[Opening GIVEN RECORDS section]
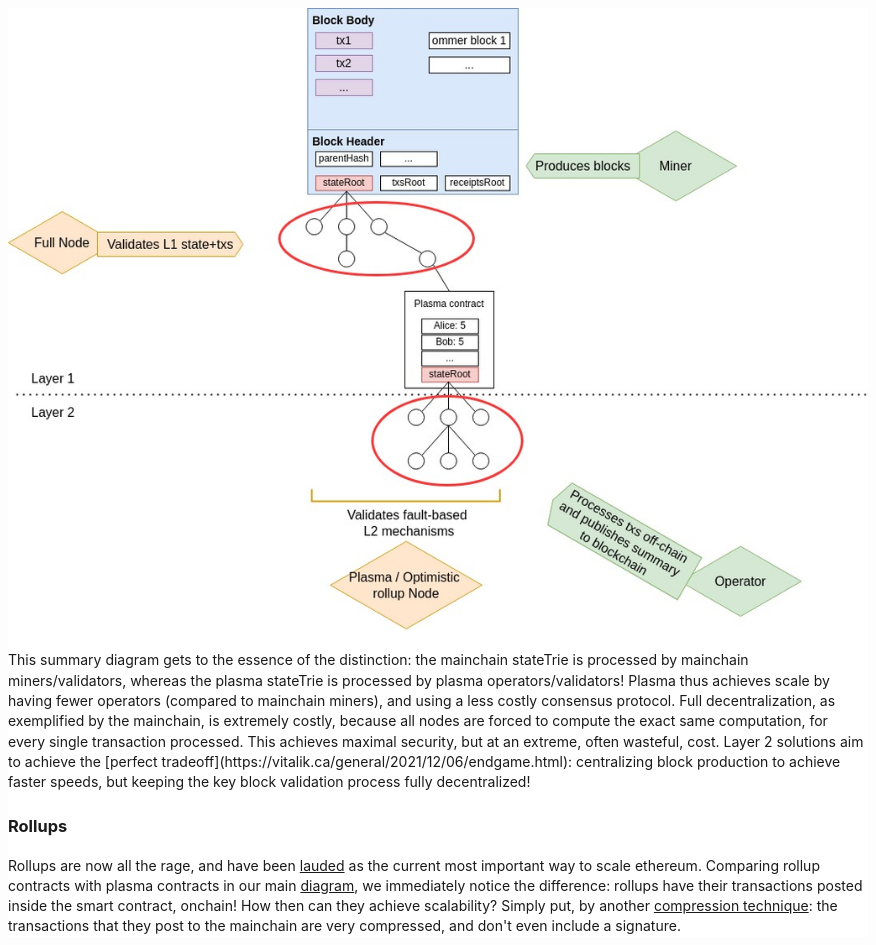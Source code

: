 ![](/assets/onchain-vs-offchain/chain-and-state-diagram-stateTrie-comparison.jpg)

<span id="production-validation-tradeoff">
This summary diagram gets to the essence of the distinction: the mainchain stateTrie is processed by mainchain miners/validators, whereas the plasma stateTrie is processed by plasma operators/validators! Plasma thus achieves scale by having fewer operators (compared to mainchain miners), and using a less costly consensus protocol. Full decentralization, as exemplified by the mainchain, is extremely costly, because all nodes are forced to compute the exact same computation, for every single transaction processed. This achieves maximal security, but at an extreme, often wasteful, cost. Layer 2 solutions aim to achieve the [perfect tradeoff](https://vitalik.ca/general/2021/12/06/endgame.html): centralizing block production to achieve faster speeds, but keeping the key block validation process fully decentralized!


### Rollups

Rollups are now all the rage, and have been [lauded](https://ethereum-magicians.org/t/a-rollup-centric-ethereum-roadmap/4698) as the current most important way to scale ethereum. Comparing rollup contracts with plasma contracts in our main [diagram](#full-diagram), we immediately notice the difference: rollups have their transactions posted inside the smart contract, onchain! How then can they achieve scalability? Simply put, by another [compression technique](#article-main-point): the transactions that they post to the mainchain are very compressed, and don't even include a signature.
[Closing GIVEN RECORDS section]
▶ WORK ITEM
Say the number of lines above that include "stateTrie", and only that.

▶ EXERCISE RESPONSE
2